++++ Available records

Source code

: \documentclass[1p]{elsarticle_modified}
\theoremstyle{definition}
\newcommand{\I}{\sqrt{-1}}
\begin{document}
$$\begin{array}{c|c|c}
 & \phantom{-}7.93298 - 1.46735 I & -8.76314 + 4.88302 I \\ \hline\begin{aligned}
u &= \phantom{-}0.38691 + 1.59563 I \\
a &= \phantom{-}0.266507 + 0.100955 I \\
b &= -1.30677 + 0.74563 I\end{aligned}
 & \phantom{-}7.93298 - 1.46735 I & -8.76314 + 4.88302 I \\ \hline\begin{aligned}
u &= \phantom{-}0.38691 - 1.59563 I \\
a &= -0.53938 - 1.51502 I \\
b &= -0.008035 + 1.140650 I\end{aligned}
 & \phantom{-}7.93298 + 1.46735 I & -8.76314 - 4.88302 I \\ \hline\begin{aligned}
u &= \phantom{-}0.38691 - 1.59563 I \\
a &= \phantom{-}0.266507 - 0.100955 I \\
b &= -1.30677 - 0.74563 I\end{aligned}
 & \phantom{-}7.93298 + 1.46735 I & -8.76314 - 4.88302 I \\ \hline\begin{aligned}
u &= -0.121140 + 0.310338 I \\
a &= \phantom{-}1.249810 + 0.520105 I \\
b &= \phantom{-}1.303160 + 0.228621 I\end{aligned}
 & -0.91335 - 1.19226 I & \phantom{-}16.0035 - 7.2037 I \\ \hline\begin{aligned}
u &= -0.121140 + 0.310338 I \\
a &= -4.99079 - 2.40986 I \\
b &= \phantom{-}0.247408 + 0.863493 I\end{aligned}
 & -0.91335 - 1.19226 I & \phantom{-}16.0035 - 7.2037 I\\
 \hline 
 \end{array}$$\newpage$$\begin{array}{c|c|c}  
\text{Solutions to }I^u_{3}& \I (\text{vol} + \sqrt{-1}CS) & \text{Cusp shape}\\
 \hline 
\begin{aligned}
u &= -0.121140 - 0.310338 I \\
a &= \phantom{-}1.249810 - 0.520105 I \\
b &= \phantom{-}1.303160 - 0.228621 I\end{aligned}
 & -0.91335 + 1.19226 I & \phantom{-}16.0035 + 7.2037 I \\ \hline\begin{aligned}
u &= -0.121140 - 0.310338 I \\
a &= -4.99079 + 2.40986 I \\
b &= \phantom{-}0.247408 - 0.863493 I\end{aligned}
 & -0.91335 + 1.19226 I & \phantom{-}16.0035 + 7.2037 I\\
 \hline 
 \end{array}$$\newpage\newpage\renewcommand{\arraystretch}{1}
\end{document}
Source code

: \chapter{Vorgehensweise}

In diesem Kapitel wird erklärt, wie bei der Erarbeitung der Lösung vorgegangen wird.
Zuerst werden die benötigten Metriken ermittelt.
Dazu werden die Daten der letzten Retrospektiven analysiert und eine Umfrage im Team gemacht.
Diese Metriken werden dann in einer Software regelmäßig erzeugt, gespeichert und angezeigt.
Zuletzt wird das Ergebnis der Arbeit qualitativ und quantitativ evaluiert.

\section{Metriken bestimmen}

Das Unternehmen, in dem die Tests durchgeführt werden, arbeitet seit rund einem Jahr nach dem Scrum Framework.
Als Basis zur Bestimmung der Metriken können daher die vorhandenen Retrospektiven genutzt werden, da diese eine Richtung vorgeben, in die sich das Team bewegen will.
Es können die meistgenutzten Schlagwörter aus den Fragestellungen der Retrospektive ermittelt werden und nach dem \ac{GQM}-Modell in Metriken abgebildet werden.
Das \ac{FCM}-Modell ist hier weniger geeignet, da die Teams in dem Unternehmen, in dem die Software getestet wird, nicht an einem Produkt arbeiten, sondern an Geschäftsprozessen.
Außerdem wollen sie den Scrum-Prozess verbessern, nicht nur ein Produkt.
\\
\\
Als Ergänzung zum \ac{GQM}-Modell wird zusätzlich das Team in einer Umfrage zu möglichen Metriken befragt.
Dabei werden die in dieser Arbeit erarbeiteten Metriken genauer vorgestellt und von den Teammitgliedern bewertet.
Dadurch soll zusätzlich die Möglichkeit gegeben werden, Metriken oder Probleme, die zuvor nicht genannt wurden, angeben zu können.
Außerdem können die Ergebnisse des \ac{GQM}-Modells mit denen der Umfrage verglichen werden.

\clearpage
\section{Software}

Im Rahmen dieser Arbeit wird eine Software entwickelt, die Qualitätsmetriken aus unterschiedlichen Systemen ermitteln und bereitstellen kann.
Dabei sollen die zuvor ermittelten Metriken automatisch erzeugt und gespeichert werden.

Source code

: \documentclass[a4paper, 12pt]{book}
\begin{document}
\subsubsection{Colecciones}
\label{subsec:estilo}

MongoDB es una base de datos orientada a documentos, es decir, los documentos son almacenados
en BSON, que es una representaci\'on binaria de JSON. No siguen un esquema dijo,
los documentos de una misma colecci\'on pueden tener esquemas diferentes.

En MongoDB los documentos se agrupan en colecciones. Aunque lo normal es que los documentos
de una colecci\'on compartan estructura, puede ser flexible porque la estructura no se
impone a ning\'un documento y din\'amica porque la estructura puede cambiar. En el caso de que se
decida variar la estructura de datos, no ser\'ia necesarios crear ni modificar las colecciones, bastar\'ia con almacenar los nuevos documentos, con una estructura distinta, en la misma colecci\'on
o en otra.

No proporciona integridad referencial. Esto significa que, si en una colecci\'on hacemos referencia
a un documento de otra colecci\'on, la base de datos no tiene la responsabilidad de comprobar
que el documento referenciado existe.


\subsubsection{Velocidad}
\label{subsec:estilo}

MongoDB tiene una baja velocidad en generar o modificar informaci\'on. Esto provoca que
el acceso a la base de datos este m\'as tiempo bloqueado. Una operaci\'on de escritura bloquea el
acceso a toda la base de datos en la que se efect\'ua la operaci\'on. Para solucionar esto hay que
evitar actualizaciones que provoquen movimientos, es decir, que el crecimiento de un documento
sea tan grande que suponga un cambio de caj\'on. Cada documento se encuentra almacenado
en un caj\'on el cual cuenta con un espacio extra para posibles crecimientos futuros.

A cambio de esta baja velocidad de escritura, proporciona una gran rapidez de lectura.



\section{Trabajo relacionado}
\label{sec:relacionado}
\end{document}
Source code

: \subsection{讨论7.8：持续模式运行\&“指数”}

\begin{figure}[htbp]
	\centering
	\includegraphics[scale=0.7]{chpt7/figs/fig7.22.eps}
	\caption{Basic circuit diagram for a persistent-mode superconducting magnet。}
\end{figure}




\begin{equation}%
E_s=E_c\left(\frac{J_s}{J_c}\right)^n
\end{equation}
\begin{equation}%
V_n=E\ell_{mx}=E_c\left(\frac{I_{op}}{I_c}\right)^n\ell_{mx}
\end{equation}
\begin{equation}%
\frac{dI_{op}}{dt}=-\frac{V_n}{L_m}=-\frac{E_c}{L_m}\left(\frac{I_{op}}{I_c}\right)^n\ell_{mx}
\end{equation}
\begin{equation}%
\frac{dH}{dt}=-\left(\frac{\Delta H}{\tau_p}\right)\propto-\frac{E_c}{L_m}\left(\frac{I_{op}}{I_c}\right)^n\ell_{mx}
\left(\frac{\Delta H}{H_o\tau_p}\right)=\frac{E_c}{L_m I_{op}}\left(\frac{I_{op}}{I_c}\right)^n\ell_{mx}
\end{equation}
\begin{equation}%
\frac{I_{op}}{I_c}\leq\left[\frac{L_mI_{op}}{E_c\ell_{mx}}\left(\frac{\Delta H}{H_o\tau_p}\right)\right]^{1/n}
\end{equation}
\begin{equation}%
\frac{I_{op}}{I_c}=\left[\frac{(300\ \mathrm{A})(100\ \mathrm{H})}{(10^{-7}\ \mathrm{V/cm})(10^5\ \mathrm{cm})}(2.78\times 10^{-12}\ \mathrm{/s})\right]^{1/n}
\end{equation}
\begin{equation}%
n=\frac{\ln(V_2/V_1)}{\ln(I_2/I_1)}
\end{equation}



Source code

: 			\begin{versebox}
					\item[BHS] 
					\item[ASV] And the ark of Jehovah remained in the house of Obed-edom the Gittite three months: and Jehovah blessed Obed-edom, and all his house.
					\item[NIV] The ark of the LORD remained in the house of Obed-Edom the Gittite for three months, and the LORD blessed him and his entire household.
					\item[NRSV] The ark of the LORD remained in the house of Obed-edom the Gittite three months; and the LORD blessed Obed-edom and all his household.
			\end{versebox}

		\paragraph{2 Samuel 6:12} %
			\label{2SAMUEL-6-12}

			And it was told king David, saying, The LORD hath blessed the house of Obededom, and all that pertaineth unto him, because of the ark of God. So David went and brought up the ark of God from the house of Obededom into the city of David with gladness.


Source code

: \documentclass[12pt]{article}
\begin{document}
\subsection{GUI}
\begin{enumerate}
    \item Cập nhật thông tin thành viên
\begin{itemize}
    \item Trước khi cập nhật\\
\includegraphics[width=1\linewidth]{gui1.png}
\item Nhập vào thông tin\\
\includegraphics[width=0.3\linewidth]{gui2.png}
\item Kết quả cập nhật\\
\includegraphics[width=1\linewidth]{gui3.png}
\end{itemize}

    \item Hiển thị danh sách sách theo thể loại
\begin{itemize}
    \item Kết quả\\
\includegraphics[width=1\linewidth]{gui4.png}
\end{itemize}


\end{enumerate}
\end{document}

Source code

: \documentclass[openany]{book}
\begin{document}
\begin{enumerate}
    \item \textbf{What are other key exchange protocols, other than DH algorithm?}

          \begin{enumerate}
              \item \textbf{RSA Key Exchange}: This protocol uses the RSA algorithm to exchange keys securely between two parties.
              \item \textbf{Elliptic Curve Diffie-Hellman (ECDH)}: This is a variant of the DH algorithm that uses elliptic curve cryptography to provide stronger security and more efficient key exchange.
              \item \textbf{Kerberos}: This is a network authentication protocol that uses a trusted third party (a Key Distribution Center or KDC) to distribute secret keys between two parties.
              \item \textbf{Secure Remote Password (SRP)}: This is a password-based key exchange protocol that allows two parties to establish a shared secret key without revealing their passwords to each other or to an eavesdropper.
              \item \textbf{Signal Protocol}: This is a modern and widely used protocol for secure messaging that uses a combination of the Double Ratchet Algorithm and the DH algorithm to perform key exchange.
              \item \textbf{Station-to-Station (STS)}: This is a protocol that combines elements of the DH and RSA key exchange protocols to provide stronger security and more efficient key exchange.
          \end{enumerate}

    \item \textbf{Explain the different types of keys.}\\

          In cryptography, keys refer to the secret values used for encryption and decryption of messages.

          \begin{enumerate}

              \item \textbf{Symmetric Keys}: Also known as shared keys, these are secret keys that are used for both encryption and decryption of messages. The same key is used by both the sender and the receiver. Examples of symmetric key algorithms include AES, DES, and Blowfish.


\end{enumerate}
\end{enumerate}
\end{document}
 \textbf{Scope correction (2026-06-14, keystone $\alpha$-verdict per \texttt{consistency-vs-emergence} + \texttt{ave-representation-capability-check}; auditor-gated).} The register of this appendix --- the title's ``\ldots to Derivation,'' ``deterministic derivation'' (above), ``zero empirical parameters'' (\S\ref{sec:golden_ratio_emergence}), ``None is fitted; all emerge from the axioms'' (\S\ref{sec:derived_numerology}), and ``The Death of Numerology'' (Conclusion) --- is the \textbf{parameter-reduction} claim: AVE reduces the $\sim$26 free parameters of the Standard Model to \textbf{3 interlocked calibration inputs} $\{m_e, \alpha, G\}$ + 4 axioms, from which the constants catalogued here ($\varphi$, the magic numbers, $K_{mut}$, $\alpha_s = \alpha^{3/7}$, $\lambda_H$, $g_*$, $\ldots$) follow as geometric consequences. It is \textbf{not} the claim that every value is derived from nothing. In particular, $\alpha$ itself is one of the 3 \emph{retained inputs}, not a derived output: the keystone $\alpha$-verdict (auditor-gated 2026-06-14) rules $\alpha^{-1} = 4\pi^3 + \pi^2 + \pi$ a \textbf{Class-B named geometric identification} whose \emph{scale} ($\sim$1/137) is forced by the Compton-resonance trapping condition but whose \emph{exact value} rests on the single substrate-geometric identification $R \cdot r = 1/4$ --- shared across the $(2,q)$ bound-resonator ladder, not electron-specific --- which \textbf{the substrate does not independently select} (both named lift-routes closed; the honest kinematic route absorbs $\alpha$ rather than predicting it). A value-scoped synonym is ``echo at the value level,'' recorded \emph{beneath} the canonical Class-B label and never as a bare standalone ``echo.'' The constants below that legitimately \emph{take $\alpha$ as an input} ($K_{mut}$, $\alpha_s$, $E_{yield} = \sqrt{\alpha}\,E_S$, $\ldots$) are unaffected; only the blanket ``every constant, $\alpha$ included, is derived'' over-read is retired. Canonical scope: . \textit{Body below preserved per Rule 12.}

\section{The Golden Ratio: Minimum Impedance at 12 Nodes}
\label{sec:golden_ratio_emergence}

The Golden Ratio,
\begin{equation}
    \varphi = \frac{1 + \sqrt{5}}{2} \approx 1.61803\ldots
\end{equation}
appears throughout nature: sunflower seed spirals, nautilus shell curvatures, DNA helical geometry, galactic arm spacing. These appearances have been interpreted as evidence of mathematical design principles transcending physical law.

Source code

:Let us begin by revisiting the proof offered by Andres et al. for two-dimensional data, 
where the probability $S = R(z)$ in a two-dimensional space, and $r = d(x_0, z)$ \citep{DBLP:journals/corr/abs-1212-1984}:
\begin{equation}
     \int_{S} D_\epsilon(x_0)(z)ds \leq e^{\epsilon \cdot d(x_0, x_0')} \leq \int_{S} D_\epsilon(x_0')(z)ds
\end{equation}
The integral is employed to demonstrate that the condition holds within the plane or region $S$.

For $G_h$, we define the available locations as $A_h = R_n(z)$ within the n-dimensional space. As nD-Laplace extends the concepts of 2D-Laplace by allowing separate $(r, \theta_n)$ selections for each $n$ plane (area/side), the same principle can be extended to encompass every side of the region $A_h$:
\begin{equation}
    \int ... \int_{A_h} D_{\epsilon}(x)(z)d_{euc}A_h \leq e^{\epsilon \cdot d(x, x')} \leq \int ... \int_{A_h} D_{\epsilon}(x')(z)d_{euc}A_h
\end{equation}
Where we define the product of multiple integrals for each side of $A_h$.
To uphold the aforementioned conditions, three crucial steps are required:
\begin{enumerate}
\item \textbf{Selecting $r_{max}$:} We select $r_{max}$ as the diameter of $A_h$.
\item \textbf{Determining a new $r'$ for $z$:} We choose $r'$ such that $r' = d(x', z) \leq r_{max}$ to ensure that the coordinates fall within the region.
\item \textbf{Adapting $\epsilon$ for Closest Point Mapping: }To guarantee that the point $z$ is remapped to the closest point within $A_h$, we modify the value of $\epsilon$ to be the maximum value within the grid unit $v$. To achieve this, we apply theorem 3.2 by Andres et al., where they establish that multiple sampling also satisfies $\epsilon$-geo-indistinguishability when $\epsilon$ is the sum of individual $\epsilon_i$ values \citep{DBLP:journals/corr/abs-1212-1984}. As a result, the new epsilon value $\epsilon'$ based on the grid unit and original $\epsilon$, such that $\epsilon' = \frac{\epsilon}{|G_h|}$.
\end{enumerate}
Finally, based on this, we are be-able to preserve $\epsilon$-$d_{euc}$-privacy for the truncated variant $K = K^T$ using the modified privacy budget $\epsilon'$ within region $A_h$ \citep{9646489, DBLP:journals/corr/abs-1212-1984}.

++++++++

◆ Work required ◆
Wherever "array" appears in a line of the entries, copy that line.

◆ Answer to the problem ◆
$$\begin{array}{c|c|c}
 \end{array}$$\newpage$$\begin{array}{c|c|c}  
 \end{array}$$\newpage\newpage\renewcommand{\arraystretch}{1}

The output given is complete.